*** Data Section Begins ***

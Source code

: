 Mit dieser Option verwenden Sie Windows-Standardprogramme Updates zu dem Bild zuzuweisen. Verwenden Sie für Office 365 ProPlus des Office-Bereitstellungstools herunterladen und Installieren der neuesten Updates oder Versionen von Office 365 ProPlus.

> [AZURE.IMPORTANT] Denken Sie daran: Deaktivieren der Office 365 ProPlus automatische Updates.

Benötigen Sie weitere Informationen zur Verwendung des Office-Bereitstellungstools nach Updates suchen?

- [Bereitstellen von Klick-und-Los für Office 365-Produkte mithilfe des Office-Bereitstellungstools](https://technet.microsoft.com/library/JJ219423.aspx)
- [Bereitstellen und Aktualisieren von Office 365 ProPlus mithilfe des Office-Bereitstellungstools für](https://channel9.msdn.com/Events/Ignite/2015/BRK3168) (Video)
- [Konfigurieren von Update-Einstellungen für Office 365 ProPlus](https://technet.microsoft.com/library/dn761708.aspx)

*** Data Section Ends ***
*** Data Section Begins ***

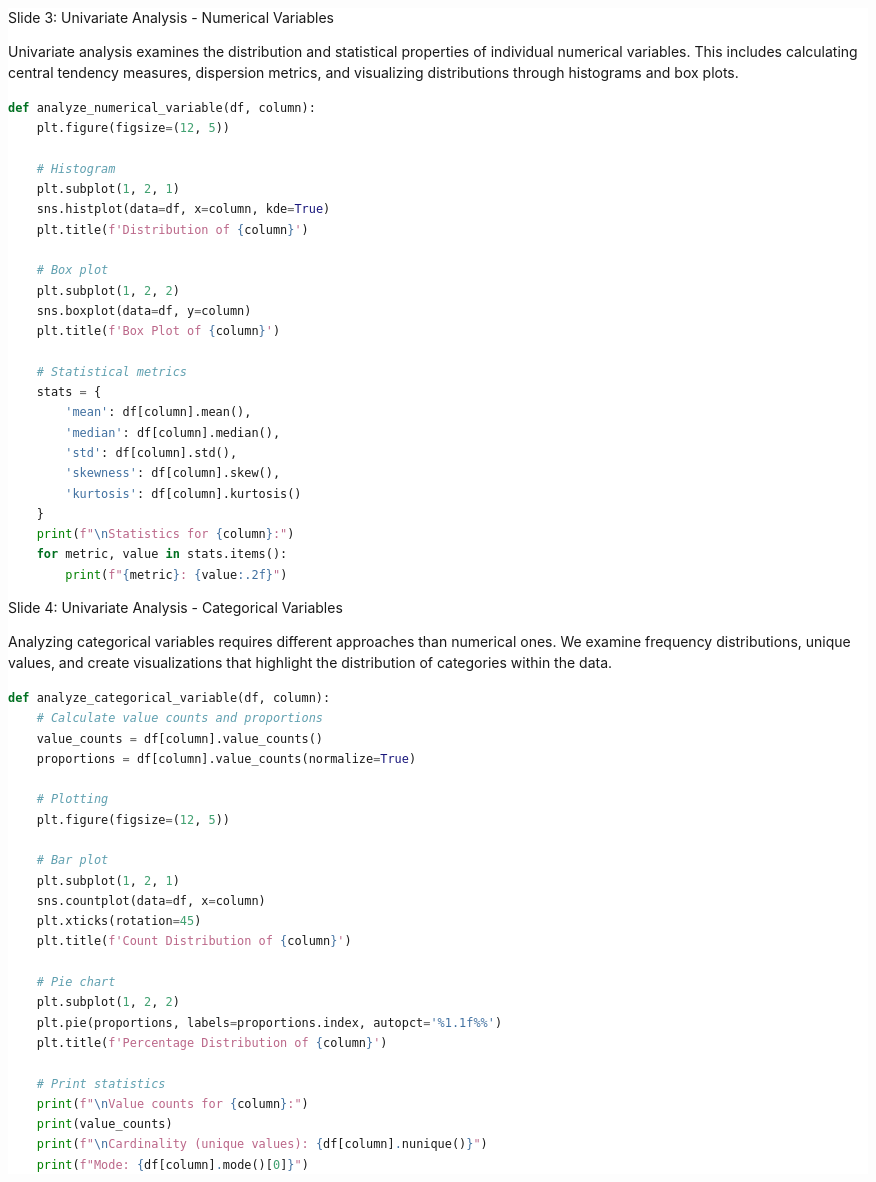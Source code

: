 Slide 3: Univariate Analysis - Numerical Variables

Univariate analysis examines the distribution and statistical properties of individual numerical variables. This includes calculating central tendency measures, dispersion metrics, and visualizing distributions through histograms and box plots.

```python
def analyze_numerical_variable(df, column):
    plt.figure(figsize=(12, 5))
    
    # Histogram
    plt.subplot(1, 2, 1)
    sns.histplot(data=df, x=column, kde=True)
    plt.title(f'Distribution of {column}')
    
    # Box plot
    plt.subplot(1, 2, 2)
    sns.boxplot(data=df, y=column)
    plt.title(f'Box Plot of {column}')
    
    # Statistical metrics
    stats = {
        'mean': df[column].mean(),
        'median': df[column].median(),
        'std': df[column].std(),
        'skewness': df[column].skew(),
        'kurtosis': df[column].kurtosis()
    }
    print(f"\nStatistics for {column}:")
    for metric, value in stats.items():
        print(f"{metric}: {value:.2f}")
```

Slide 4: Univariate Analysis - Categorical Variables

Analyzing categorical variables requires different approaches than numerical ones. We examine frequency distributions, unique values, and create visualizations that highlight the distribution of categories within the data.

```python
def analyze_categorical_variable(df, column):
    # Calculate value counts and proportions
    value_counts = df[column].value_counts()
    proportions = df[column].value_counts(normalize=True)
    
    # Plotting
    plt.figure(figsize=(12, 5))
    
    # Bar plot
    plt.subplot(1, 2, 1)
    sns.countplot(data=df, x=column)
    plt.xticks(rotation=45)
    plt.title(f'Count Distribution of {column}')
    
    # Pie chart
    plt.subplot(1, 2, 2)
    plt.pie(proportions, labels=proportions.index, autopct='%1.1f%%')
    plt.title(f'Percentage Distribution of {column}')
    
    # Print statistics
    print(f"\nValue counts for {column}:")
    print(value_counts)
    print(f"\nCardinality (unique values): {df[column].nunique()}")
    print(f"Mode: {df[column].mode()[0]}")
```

*** Data Section Ends ***
*** Data Section Begins ***

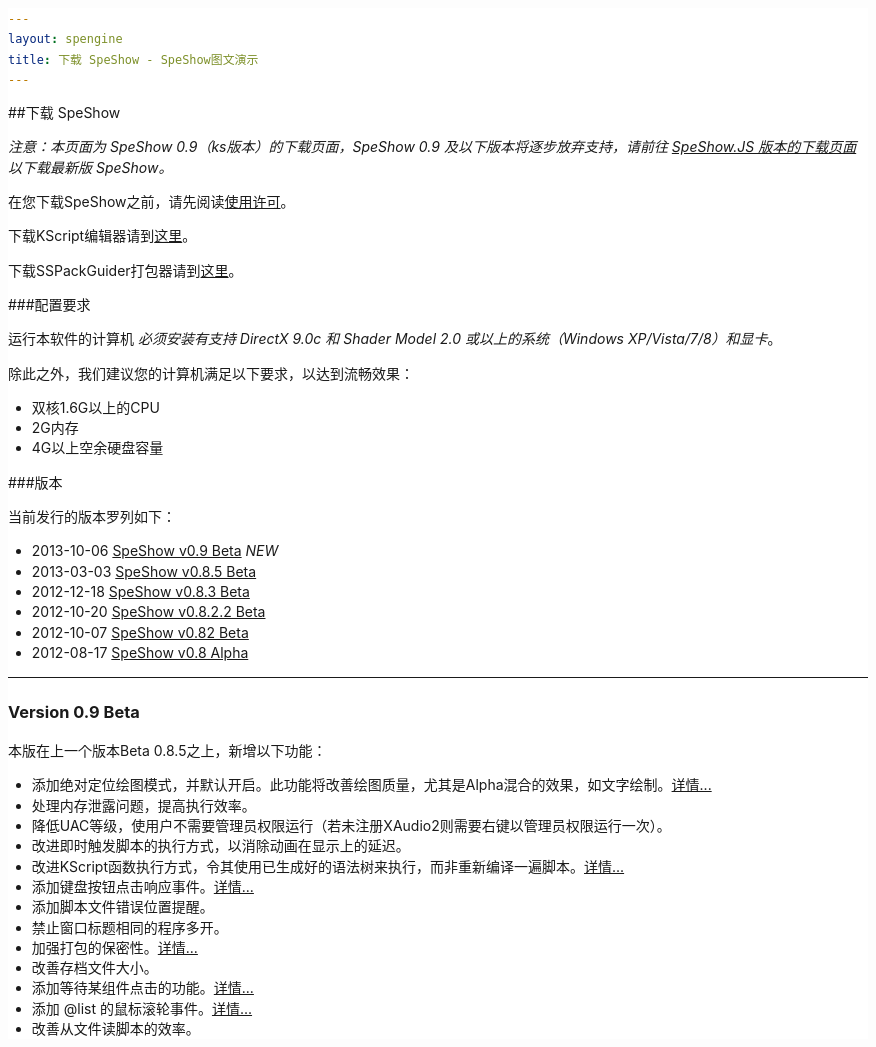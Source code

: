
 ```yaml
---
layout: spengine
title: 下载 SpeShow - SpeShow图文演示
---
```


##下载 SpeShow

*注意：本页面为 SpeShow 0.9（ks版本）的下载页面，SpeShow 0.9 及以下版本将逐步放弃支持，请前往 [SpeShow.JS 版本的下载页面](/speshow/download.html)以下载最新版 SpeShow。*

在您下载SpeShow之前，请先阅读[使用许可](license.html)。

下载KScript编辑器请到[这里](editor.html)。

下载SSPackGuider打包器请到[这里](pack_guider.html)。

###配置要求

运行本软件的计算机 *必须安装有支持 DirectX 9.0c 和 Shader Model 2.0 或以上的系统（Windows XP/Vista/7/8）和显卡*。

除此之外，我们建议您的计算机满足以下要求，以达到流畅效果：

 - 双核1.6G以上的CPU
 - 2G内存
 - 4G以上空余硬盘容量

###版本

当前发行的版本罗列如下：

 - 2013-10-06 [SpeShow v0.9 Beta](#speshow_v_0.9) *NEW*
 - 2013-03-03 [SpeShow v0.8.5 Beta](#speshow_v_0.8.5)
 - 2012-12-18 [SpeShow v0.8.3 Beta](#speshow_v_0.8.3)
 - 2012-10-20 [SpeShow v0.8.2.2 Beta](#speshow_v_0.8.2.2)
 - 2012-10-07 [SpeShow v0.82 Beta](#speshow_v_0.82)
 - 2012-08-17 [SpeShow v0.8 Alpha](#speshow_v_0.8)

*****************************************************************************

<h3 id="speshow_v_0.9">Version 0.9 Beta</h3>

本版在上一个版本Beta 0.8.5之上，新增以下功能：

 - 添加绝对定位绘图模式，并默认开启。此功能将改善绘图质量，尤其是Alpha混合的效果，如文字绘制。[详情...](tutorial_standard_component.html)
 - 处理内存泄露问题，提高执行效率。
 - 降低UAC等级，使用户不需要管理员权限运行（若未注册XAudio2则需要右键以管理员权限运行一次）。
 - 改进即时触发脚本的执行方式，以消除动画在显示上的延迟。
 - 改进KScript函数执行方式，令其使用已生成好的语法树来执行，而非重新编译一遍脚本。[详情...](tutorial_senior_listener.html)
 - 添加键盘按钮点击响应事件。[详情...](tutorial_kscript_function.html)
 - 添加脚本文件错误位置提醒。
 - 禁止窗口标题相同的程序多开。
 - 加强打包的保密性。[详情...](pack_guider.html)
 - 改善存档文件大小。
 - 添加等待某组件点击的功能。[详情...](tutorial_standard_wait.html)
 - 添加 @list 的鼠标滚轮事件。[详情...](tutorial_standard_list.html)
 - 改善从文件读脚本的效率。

*** Data Section Ends ***

## Work request
Print, from the entries above, the line with "- 4G以上空余硬盘容量", the line with "- 2012-08-17 [SpeShow" and all lines between them, exactly and with nothing else.

## Exercise result
 - 4G以上空余硬盘容量

###版本

当前发行的版本罗列如下：

 - 2013-10-06 [SpeShow v0.9 Beta](#speshow_v_0.9) *NEW*
 - 2013-03-03 [SpeShow v0.8.5 Beta](#speshow_v_0.8.5)
 - 2012-12-18 [SpeShow v0.8.3 Beta](#speshow_v_0.8.3)
 - 2012-10-20 [SpeShow v0.8.2.2 Beta](#speshow_v_0.8.2.2)
 - 2012-10-07 [SpeShow v0.82 Beta](#speshow_v_0.82)
 - 2012-08-17 [SpeShow v0.8 Alpha](#speshow_v_0.8)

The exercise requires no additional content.